Where a line below includes the word "translation", copy that line.

-- Records shown follows --

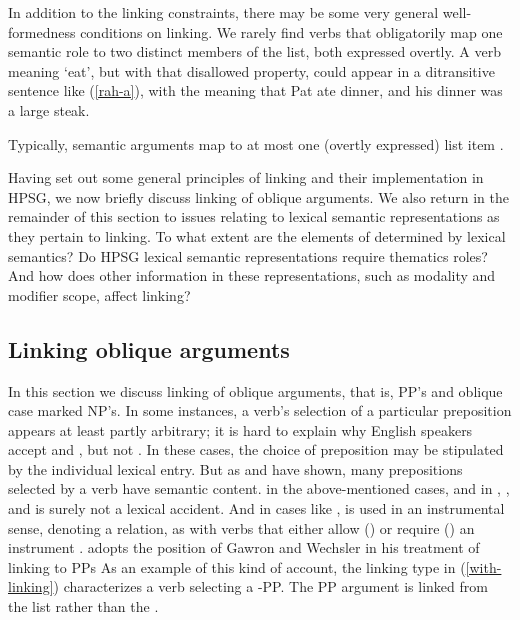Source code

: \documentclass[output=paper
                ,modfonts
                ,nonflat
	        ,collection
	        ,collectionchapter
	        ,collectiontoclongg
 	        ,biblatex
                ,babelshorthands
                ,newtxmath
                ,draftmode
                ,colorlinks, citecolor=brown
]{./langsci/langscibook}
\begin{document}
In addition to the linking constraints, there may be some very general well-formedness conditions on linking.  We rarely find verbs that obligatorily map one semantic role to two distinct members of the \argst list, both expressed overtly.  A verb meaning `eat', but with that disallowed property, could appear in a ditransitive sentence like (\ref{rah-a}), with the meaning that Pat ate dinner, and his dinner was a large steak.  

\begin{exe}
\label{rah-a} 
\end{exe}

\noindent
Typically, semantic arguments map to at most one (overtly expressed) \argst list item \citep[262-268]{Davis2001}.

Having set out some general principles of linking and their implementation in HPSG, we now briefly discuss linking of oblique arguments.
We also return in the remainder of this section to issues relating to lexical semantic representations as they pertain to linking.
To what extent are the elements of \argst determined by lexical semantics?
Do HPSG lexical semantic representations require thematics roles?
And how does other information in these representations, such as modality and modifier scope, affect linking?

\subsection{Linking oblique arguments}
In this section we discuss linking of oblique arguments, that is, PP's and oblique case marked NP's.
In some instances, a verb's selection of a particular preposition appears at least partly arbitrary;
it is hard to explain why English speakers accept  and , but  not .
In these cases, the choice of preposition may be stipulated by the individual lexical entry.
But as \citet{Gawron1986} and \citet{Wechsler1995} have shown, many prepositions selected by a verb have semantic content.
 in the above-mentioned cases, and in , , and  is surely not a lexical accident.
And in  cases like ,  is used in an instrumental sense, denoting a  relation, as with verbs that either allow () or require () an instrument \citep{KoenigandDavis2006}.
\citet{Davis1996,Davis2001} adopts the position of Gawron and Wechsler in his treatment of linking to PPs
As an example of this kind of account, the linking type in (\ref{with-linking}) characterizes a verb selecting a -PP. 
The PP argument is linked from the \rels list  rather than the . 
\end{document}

-- Records shown concluded --
-- Records shown follows --

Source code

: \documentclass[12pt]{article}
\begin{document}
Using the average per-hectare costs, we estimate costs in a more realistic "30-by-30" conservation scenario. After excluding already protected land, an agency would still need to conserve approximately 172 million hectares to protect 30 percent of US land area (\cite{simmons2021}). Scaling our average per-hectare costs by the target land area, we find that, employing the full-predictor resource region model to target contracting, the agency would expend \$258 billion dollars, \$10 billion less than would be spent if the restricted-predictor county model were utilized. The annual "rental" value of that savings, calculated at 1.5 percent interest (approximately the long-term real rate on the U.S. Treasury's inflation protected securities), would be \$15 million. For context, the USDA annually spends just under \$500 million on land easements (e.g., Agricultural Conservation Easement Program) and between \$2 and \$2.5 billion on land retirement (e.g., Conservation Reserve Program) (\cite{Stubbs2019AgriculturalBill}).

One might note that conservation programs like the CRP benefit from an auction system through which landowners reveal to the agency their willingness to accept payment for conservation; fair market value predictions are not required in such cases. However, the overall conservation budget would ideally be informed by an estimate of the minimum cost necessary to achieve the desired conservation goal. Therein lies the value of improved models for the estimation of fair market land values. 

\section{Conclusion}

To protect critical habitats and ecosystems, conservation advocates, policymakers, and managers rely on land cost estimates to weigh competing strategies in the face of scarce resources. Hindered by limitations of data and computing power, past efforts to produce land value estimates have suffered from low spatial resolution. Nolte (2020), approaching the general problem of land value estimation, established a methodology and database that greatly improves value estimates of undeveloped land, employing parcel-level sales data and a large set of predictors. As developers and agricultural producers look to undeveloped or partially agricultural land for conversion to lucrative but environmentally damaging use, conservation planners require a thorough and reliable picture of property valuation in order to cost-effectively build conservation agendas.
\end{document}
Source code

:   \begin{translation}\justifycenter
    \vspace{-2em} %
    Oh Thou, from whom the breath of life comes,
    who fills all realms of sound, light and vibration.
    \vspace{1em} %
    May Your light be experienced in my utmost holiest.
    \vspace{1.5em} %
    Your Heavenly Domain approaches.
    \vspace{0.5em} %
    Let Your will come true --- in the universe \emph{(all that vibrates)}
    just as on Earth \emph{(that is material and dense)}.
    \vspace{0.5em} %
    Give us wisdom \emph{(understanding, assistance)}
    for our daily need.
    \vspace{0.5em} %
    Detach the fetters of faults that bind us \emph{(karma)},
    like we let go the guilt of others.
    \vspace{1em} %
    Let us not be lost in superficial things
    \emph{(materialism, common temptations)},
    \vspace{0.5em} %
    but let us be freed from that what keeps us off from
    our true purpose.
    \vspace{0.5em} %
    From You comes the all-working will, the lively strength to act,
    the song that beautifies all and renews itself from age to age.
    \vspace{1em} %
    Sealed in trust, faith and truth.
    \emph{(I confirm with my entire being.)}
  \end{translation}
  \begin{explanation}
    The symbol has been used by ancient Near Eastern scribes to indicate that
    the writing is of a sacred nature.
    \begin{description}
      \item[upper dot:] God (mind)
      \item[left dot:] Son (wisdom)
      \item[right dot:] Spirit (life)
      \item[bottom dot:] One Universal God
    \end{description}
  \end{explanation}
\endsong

-- Records shown concluded --

Answer space>
:   \begin{translation}\justifycenter
  \end{translation}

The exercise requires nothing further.